Parallelization
Maximilian H.K. Hesselbarth
2024-12-17
Source:vignettes/articles/parallelization.Rmd
parallelization.Rmd
The shar
packages has no build-in parallelization,
however, there are many R
frameworks that allow to run code
in parallel or on high-performance clusters (see e.g., future
,
clustermq
or rslurm
).
Thus, shar
provides utility functions that facilitate its
usage together with any parallelization framework.
The following examples illustrates how to use future
package to randomize patterns using fit_point_process
in
parallel using all available cores on a local machine. Similarly, the
core idea of the following code could be used to run shar
on a high performance cluster.
First, we need to load all required packages. This includes
future
and future.apply
.
The future
packages allows to run code in parallel using
only a few lines of code. By setting the future
plan to
multisession
, the package automatically resolves all
following futures
in parallel.
Importantly with this approach, you need one randomization per core
(n_random = 1
) and set simplify = TRUE
to
return the point pattern only.
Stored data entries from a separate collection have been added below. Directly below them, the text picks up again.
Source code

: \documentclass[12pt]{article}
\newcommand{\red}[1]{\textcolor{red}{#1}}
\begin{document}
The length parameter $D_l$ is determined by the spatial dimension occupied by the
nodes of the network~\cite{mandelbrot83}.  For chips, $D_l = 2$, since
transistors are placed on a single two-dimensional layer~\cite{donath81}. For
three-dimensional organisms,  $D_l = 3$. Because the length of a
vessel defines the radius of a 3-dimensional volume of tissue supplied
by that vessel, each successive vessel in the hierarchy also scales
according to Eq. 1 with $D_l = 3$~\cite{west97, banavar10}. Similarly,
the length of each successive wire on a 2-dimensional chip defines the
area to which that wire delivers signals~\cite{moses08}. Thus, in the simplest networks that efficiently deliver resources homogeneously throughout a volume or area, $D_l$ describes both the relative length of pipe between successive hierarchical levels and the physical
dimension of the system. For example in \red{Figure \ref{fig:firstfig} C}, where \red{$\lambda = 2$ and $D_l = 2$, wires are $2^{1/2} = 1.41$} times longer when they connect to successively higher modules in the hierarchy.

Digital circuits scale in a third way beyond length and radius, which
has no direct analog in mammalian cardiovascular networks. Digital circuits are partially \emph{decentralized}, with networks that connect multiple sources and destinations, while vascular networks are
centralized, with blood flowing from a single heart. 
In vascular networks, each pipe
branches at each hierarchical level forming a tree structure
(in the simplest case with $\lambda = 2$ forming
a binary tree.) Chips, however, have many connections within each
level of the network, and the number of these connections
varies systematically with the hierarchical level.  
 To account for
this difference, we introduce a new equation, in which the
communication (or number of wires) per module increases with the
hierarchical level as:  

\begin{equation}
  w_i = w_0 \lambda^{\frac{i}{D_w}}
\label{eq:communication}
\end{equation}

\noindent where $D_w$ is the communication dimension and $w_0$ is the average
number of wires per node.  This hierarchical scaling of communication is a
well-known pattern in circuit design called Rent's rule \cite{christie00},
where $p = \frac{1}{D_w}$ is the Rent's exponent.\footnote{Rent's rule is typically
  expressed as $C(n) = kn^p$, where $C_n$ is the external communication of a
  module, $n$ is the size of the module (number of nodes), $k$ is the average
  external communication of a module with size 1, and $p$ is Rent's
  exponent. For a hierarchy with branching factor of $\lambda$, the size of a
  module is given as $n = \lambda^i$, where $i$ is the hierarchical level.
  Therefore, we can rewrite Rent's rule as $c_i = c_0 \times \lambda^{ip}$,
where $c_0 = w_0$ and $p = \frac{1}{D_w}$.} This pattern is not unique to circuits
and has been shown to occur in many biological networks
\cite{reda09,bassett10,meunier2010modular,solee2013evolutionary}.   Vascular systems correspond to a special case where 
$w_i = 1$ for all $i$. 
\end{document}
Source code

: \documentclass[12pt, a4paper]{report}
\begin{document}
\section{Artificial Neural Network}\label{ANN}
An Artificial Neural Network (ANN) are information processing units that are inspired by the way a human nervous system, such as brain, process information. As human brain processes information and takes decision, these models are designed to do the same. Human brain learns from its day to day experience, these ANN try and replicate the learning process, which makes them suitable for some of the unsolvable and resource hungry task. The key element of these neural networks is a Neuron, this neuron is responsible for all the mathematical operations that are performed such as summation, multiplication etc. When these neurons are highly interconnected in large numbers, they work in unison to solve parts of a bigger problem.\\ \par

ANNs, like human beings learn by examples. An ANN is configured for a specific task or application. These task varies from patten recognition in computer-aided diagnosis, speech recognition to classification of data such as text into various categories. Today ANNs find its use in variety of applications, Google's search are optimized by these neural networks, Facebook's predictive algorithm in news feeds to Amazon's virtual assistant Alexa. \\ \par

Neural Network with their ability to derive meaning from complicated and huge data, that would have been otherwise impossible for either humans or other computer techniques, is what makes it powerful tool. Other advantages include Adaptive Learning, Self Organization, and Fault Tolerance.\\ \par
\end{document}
This results in a list of randomized
point patterns.
future::plan(multisession)
fitted_list <- future.apply::future_lapply(X = 1:39, FUN = function(i) {
shar::fit_point_process(pattern = species_b, n_random = 1,
return_input = FALSE, simplify = TRUE, verbose = FALSE)
}, future.seed = 42)
Next, you can use the list_to_randomized()
function to
convert this list of randomized pattern to a rd_pat
object
that will work will all other functions of the shar
package.
fitted_rd <- list_to_randomized(list = fitted_list, observed = shar::species_b)
Lastly, the created objects can be used to analyse if species-habitat associations are present as usual.
landscape_classified <- classify_habitats(raster = terra::rast(landscape), n = 5, style = "fisher")
results_habitat_association(pattern = fitted_rd, raster = landscape_classified)
#> > Input: randomized pattern
#> > Quantile thresholds: negative < 0.025 || positive > 0.975
#> habitat breaks count lo hi significance
#> 1 1 NA 6 14.90 29.15 negative
#> 2 2 NA 18 26.95 49.05 negative
#> 3 3 NA 18 21.65 43.15 negative
#> 4 4 NA 21 27.00 52.15 negative
#> 5 5 NA 129 54.95 74.10 positive
Of course, this idea can be used to randomize the raster data as well. Furthermore, any other parallelization framework could be used.